> TASK DETAILS
Transcribe the listing underneath, keeping each word exact and omitting the images.

** Opening INFORMATION SUPPLIED block **

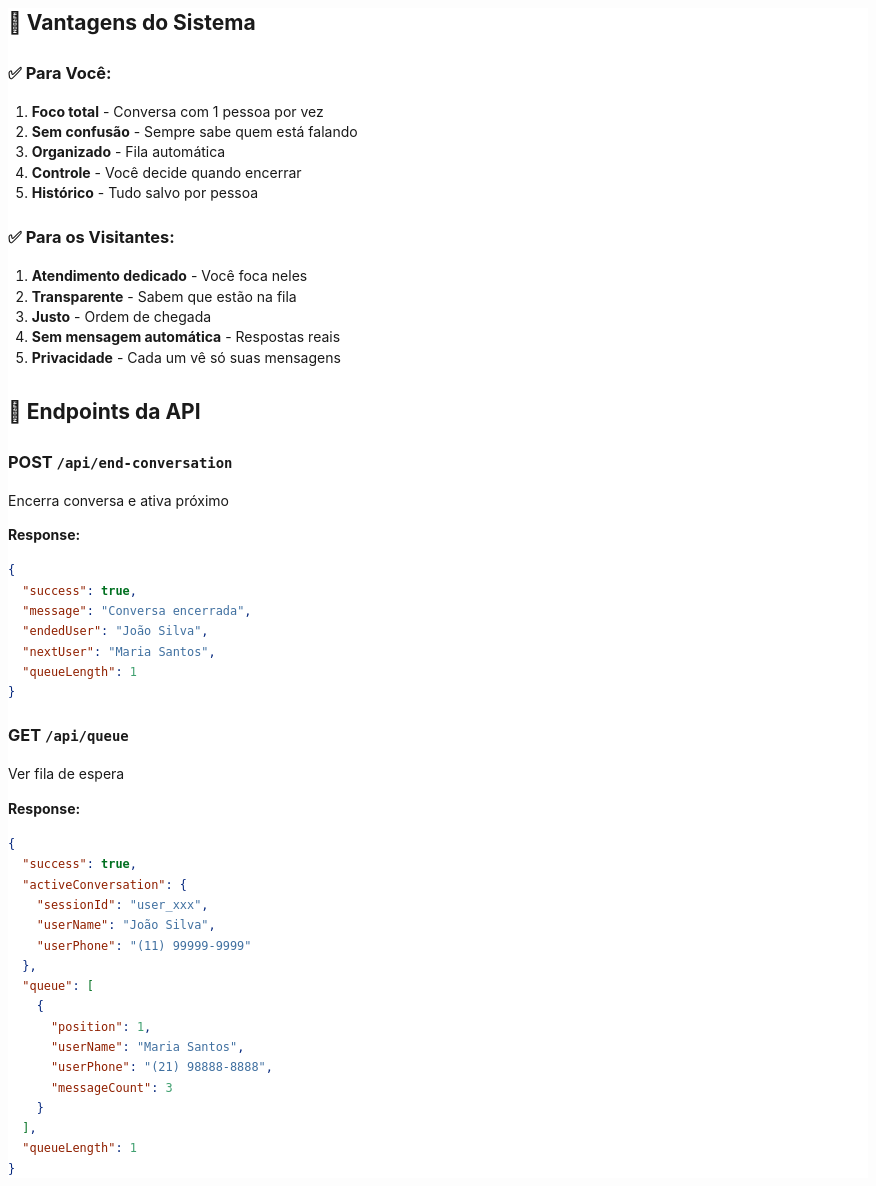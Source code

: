 ## 🎯 Vantagens do Sistema

### ✅ Para Você:
1. **Foco total** - Conversa com 1 pessoa por vez
2. **Sem confusão** - Sempre sabe quem está falando
3. **Organizado** - Fila automática
4. **Controle** - Você decide quando encerrar
5. **Histórico** - Tudo salvo por pessoa

### ✅ Para os Visitantes:
1. **Atendimento dedicado** - Você foca neles
2. **Transparente** - Sabem que estão na fila
3. **Justo** - Ordem de chegada
4. **Sem mensagem automática** - Respostas reais
5. **Privacidade** - Cada um vê só suas mensagens

## 📡 Endpoints da API

### POST `/api/end-conversation`
Encerra conversa e ativa próximo

**Response:**
```json
{
  "success": true,
  "message": "Conversa encerrada",
  "endedUser": "João Silva",
  "nextUser": "Maria Santos",
  "queueLength": 1
}
```

### GET `/api/queue`
Ver fila de espera

**Response:**
```json
{
  "success": true,
  "activeConversation": {
    "sessionId": "user_xxx",
    "userName": "João Silva",
    "userPhone": "(11) 99999-9999"
  },
  "queue": [
    {
      "position": 1,
      "userName": "Maria Santos",
      "userPhone": "(21) 98888-8888",
      "messageCount": 3
    }
  ],
  "queueLength": 1
}
```
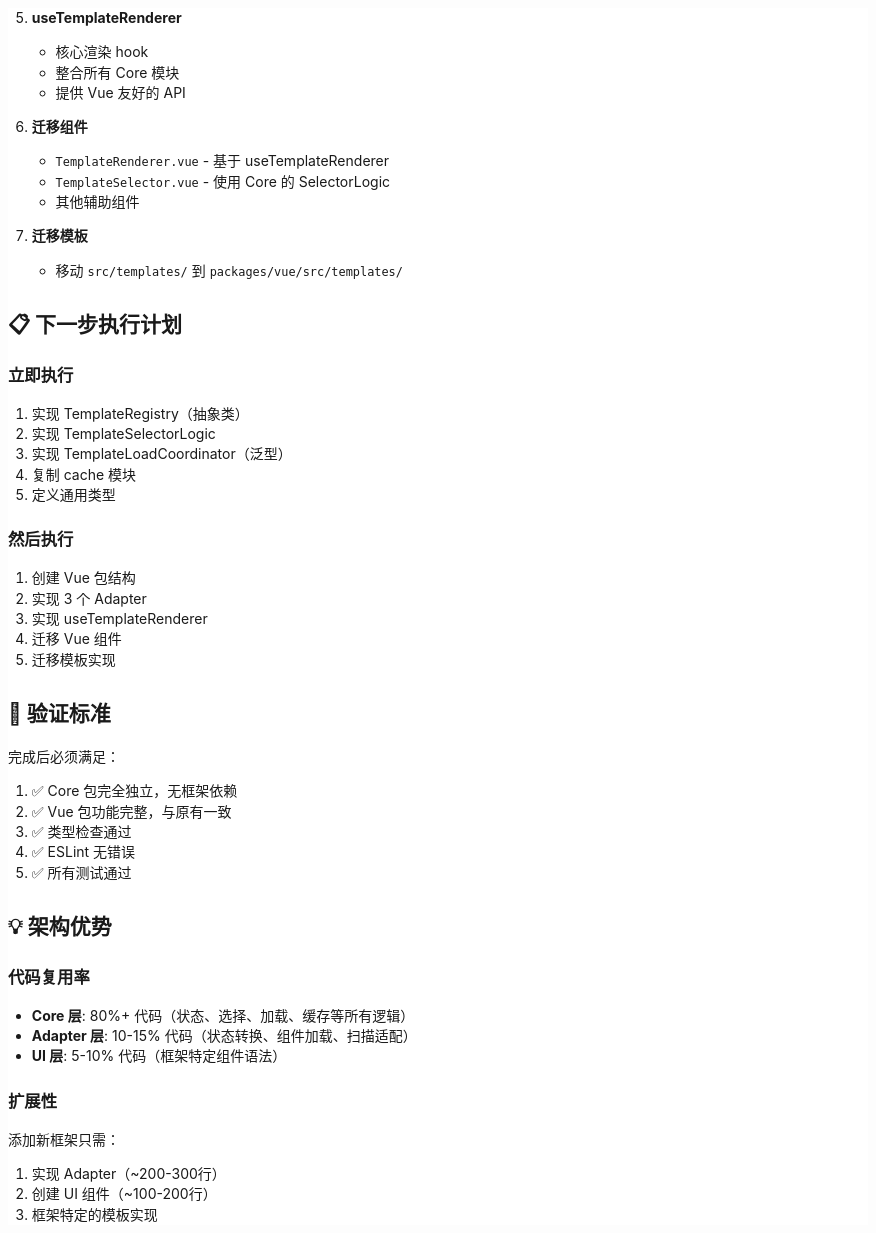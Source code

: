 5. **useTemplateRenderer**
   - 核心渲染 hook
   - 整合所有 Core 模块
   - 提供 Vue 友好的 API

6. **迁移组件**
   - `TemplateRenderer.vue` - 基于 useTemplateRenderer
   - `TemplateSelector.vue` - 使用 Core 的 SelectorLogic
   - 其他辅助组件

7. **迁移模板**
   - 移动 `src/templates/` 到 `packages/vue/src/templates/`

## 📋 下一步执行计划

### 立即执行

1. 实现 TemplateRegistry（抽象类）
2. 实现 TemplateSelectorLogic
3. 实现 TemplateLoadCoordinator（泛型）
4. 复制 cache 模块
5. 定义通用类型

### 然后执行

1. 创建 Vue 包结构
2. 实现 3 个 Adapter
3. 实现 useTemplateRenderer
4. 迁移 Vue 组件
5. 迁移模板实现

## 🎯 验证标准

完成后必须满足：

1. ✅ Core 包完全独立，无框架依赖
2. ✅ Vue 包功能完整，与原有一致
3. ✅ 类型检查通过
4. ✅ ESLint 无错误
5. ✅ 所有测试通过

## 💡 架构优势

### 代码复用率

- **Core 层**: 80%+ 代码（状态、选择、加载、缓存等所有逻辑）
- **Adapter 层**: 10-15% 代码（状态转换、组件加载、扫描适配）
- **UI 层**: 5-10% 代码（框架特定组件语法）

### 扩展性

添加新框架只需：
1. 实现 Adapter（~200-300行）
2. 创建 UI 组件（~100-200行）
3. 框架特定的模板实现
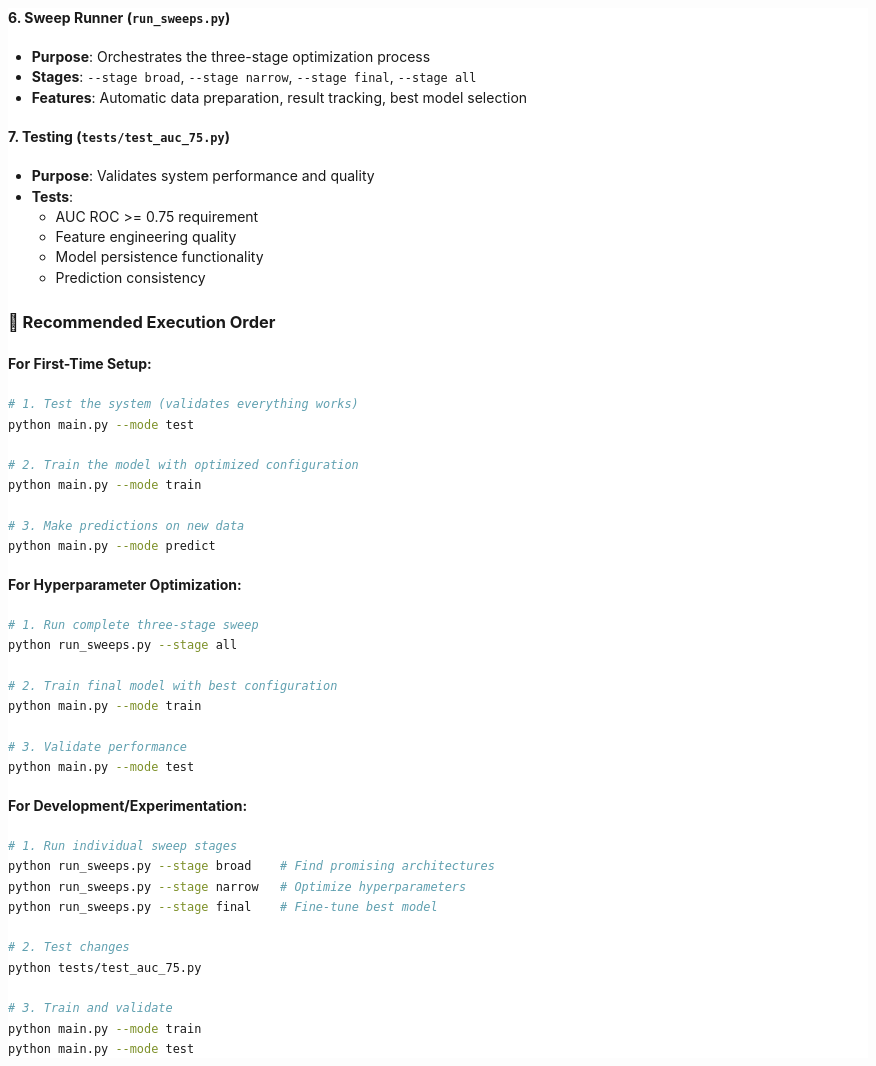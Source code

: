 #### **6. Sweep Runner (`run_sweeps.py`)**
- **Purpose**: Orchestrates the three-stage optimization process
- **Stages**: `--stage broad`, `--stage narrow`, `--stage final`, `--stage all`
- **Features**: Automatic data preparation, result tracking, best model selection

#### **7. Testing (`tests/test_auc_75.py`)**
- **Purpose**: Validates system performance and quality
- **Tests**:
  - AUC ROC >= 0.75 requirement
  - Feature engineering quality
  - Model persistence functionality
  - Prediction consistency

### **🔄 Recommended Execution Order**

#### **For First-Time Setup:**
```bash
# 1. Test the system (validates everything works)
python main.py --mode test

# 2. Train the model with optimized configuration
python main.py --mode train

# 3. Make predictions on new data
python main.py --mode predict
```

#### **For Hyperparameter Optimization:**
```bash
# 1. Run complete three-stage sweep
python run_sweeps.py --stage all

# 2. Train final model with best configuration
python main.py --mode train

# 3. Validate performance
python main.py --mode test
```

#### **For Development/Experimentation:**
```bash
# 1. Run individual sweep stages
python run_sweeps.py --stage broad    # Find promising architectures
python run_sweeps.py --stage narrow   # Optimize hyperparameters
python run_sweeps.py --stage final    # Fine-tune best model

# 2. Test changes
python tests/test_auc_75.py

# 3. Train and validate
python main.py --mode train
python main.py --mode test
```
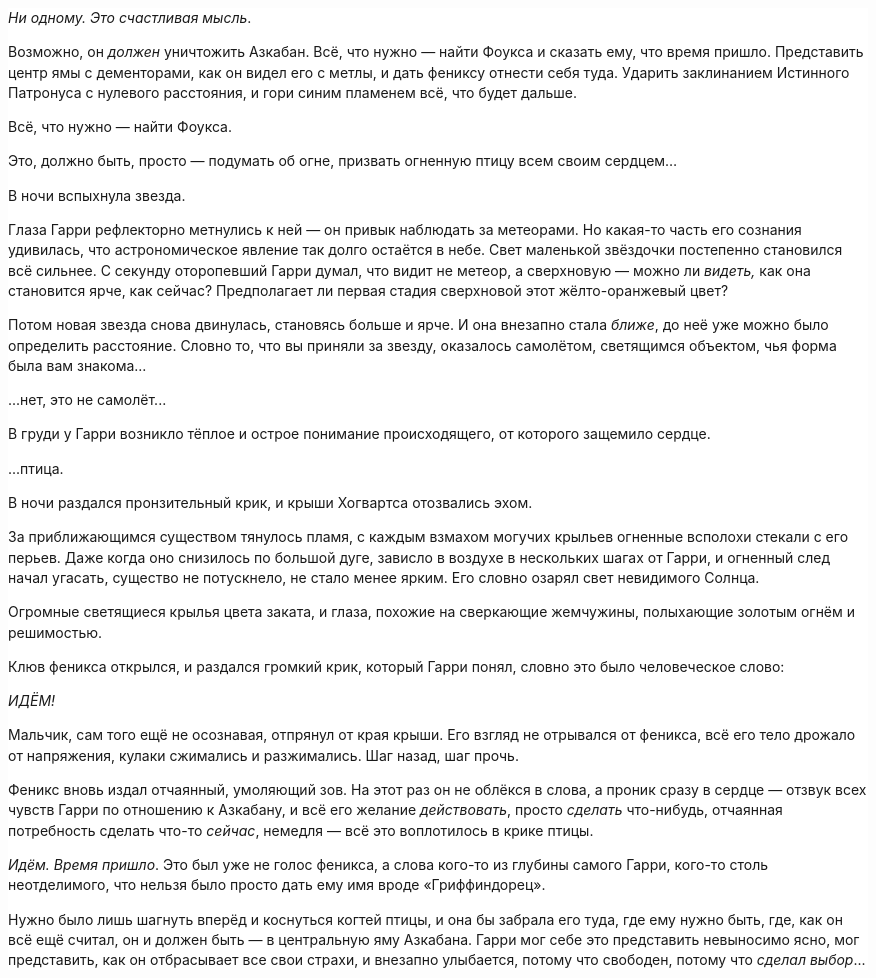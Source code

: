 *Ни одному. Это счастливая мысль*.

Возможно, он *должен* уничтожить Азкабан. Всё, что нужно — найти Фоукса и сказать ему, что время пришло. Представить центр ямы с дементорами, как он видел его с метлы, и дать фениксу отнести себя туда. Ударить заклинанием Истинного Патронуса с нулевого расстояния, и гори синим пламенем всё, что будет дальше. 

Всё, что нужно — найти Фоукса.

Это, должно быть, просто — подумать об огне, призвать огненную птицу всем своим сердцем…

В ночи вспыхнула звезда. 

Глаза Гарри рефлекторно метнулись к ней — он привык наблюдать за метеорами. Но какая-то часть его сознания удивилась, что астрономическое явление так долго остаётся в небе. Свет маленькой звёздочки постепенно становился всё сильнее. С секунду оторопевший Гарри думал, что видит не метеор, а сверхновую — можно ли *видеть,* как она становится ярче, как сейчас? Предполагает ли первая стадия сверхновой этот жёлто-оранжевый цвет? 

Потом новая звезда снова двинулась, становясь больше и ярче. И она внезапно стала *ближе*, до неё уже можно было определить расстояние. Словно то, что вы приняли за звезду, оказалось самолётом, светящимся объектом, чья форма была вам знакома...

...нет, это не самолёт...

В груди у Гарри возникло тёплое и острое понимание происходящего, от которого защемило сердце. 

...птица. 

В ночи раздался пронзительный крик, и крыши Хогвартса отозвались эхом. 

За приближающимся существом тянулось пламя, с каждым взмахом могучих крыльев огненные всполохи стекали с его перьев. Даже когда оно снизилось по большой дуге, зависло в воздухе в нескольких шагах от Гарри, и огненный след начал угасать, существо не потускнело, не стало менее ярким. Его словно озарял свет невидимого Солнца.

Огромные светящиеся крылья цвета заката, и глаза, похожие на сверкающие жемчужины, полыхающие золотым огнём и решимостью.

Клюв феникса открылся, и раздался громкий крик, который Гарри понял, словно это было человеческое слово: 

*ИДЁМ!*

Мальчик, сам того ещё не осознавая, отпрянул от края крыши. Его взгляд не отрывался от феникса, всё его тело дрожало от напряжения, кулаки сжимались и разжимались. Шаг назад, шаг прочь.

Феникс вновь издал отчаянный, умоляющий зов. На этот раз он не облёкся в слова, а проник сразу в сердце — отзвук всех чувств Гарри по отношению к Азкабану, и всё его желание *действовать*, просто *сделать* что-нибудь, отчаянная потребность сделать что-то *сейчас*, немедля — всё это воплотилось в крике птицы. 

*Идём. Время пришло*. Это был уже не голос феникса, а слова кого-то из глубины самого Гарри, кого-то столь неотделимого, что нельзя было просто дать ему имя вроде «Гриффиндорец». 

Нужно было лишь шагнуть вперёд и коснуться когтей птицы, и она бы забрала его туда, где ему нужно быть, где, как он всё ещё считал, он и должен быть — в центральную яму Азкабана. Гарри мог себе это представить невыносимо ясно, мог представить, как он отбрасывает все свои страхи, и внезапно улыбается, потому что свободен, потому что *сделал выбор*...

** Closing INFORMATION SUPPLIED block **

> ANSWER TO THIS TASK
Source code

: ## 🎯 Vantagens do Sistema

### ✅ Para Você:
1. **Foco total** - Conversa com 1 pessoa por vez
2. **Sem confusão** - Sempre sabe quem está falando
3. **Organizado** - Fila automática
4. **Controle** - Você decide quando encerrar
5. **Histórico** - Tudo salvo por pessoa

### ✅ Para os Visitantes:
1. **Atendimento dedicado** - Você foca neles
2. **Transparente** - Sabem que estão na fila
3. **Justo** - Ordem de chegada
4. **Sem mensagem automática** - Respostas reais
5. **Privacidade** - Cada um vê só suas mensagens

## 📡 Endpoints da API

### POST `/api/end-conversation`
Encerra conversa e ativa próximo

**Response:**
```json
{
  "success": true,
  "message": "Conversa encerrada",
  "endedUser": "João Silva",
  "nextUser": "Maria Santos",
  "queueLength": 1
}
```

### GET `/api/queue`
Ver fila de espera

**Response:**
```json
{
  "success": true,
  "activeConversation": {
    "sessionId": "user_xxx",
    "userName": "João Silva",
    "userPhone": "(11) 99999-9999"
  },
  "queue": [
    {
      "position": 1,
      "userName": "Maria Santos",
      "userPhone": "(21) 98888-8888",
      "messageCount": 3
    }
  ],
  "queueLength": 1
}
```
Source code

: 5. **useTemplateRenderer**
   - 核心渲染 hook
   - 整合所有 Core 模块
   - 提供 Vue 友好的 API

6. **迁移组件**
   - `TemplateRenderer.vue` - 基于 useTemplateRenderer
   - `TemplateSelector.vue` - 使用 Core 的 SelectorLogic
   - 其他辅助组件

7. **迁移模板**
   - 移动 `src/templates/` 到 `packages/vue/src/templates/`

## 📋 下一步执行计划

### 立即执行

1. 实现 TemplateRegistry（抽象类）
2. 实现 TemplateSelectorLogic
3. 实现 TemplateLoadCoordinator（泛型）
4. 复制 cache 模块
5. 定义通用类型

### 然后执行

1. 创建 Vue 包结构
2. 实现 3 个 Adapter
3. 实现 useTemplateRenderer
4. 迁移 Vue 组件
5. 迁移模板实现

## 🎯 验证标准

完成后必须满足：

1. ✅ Core 包完全独立，无框架依赖
2. ✅ Vue 包功能完整，与原有一致
3. ✅ 类型检查通过
4. ✅ ESLint 无错误
5. ✅ 所有测试通过

## 💡 架构优势

### 代码复用率

- **Core 层**: 80%+ 代码（状态、选择、加载、缓存等所有逻辑）
- **Adapter 层**: 10-15% 代码（状态转换、组件加载、扫描适配）
- **UI 层**: 5-10% 代码（框架特定组件语法）

### 扩展性

添加新框架只需：
1. 实现 Adapter（~200-300行）
2. 创建 UI 组件（~100-200行）
3. 框架特定的模板实现
Source code

: #### **6. Sweep Runner (`run_sweeps.py`)**
- **Purpose**: Orchestrates the three-stage optimization process
- **Stages**: `--stage broad`, `--stage narrow`, `--stage final`, `--stage all`
- **Features**: Automatic data preparation, result tracking, best model selection

#### **7. Testing (`tests/test_auc_75.py`)**
- **Purpose**: Validates system performance and quality
- **Tests**:
  - AUC ROC >= 0.75 requirement
  - Feature engineering quality
  - Model persistence functionality
  - Prediction consistency

### **🔄 Recommended Execution Order**

#### **For First-Time Setup:**
```bash
# 1. Test the system (validates everything works)
python main.py --mode test

# 2. Train the model with optimized configuration
python main.py --mode train

# 3. Make predictions on new data
python main.py --mode predict
```

#### **For Hyperparameter Optimization:**
```bash
# 1. Run complete three-stage sweep
python run_sweeps.py --stage all

# 2. Train final model with best configuration
python main.py --mode train

# 3. Validate performance
python main.py --mode test
```

#### **For Development/Experimentation:**
```bash
# 1. Run individual sweep stages
python run_sweeps.py --stage broad    # Find promising architectures
python run_sweeps.py --stage narrow   # Optimize hyperparameters
python run_sweeps.py --stage final    # Fine-tune best model

# 2. Test changes
python tests/test_auc_75.py

# 3. Train and validate
python main.py --mode train
python main.py --mode test
```
Source code

: *Ни одному. Это счастливая мысль*.

Возможно, он *должен* уничтожить Азкабан. Всё, что нужно — найти Фоукса и сказать ему, что время пришло. Представить центр ямы с дементорами, как он видел его с метлы, и дать фениксу отнести себя туда. Ударить заклинанием Истинного Патронуса с нулевого расстояния, и гори синим пламенем всё, что будет дальше. 

Всё, что нужно — найти Фоукса.

Это, должно быть, просто — подумать об огне, призвать огненную птицу всем своим сердцем…

В ночи вспыхнула звезда. 

Глаза Гарри рефлекторно метнулись к ней — он привык наблюдать за метеорами. Но какая-то часть его сознания удивилась, что астрономическое явление так долго остаётся в небе. Свет маленькой звёздочки постепенно становился всё сильнее. С секунду оторопевший Гарри думал, что видит не метеор, а сверхновую — можно ли *видеть,* как она становится ярче, как сейчас? Предполагает ли первая стадия сверхновой этот жёлто-оранжевый цвет? 

Потом новая звезда снова двинулась, становясь больше и ярче. И она внезапно стала *ближе*, до неё уже можно было определить расстояние. Словно то, что вы приняли за звезду, оказалось самолётом, светящимся объектом, чья форма была вам знакома...

...нет, это не самолёт...

В груди у Гарри возникло тёплое и острое понимание происходящего, от которого защемило сердце. 

...птица. 

В ночи раздался пронзительный крик, и крыши Хогвартса отозвались эхом. 

За приближающимся существом тянулось пламя, с каждым взмахом могучих крыльев огненные всполохи стекали с его перьев. Даже когда оно снизилось по большой дуге, зависло в воздухе в нескольких шагах от Гарри, и огненный след начал угасать, существо не потускнело, не стало менее ярким. Его словно озарял свет невидимого Солнца.

Огромные светящиеся крылья цвета заката, и глаза, похожие на сверкающие жемчужины, полыхающие золотым огнём и решимостью.

Клюв феникса открылся, и раздался громкий крик, который Гарри понял, словно это было человеческое слово: 

*ИДЁМ!*

Мальчик, сам того ещё не осознавая, отпрянул от края крыши. Его взгляд не отрывался от феникса, всё его тело дрожало от напряжения, кулаки сжимались и разжимались. Шаг назад, шаг прочь.

Феникс вновь издал отчаянный, умоляющий зов. На этот раз он не облёкся в слова, а проник сразу в сердце — отзвук всех чувств Гарри по отношению к Азкабану, и всё его желание *действовать*, просто *сделать* что-нибудь, отчаянная потребность сделать что-то *сейчас*, немедля — всё это воплотилось в крике птицы. 

*Идём. Время пришло*. Это был уже не голос феникса, а слова кого-то из глубины самого Гарри, кого-то столь неотделимого, что нельзя было просто дать ему имя вроде «Гриффиндорец». 

Нужно было лишь шагнуть вперёд и коснуться когтей птицы, и она бы забрала его туда, где ему нужно быть, где, как он всё ещё считал, он и должен быть — в центральную яму Азкабана. Гарри мог себе это представить невыносимо ясно, мог представить, как он отбрасывает все свои страхи, и внезапно улыбается, потому что свободен, потому что *сделал выбор*...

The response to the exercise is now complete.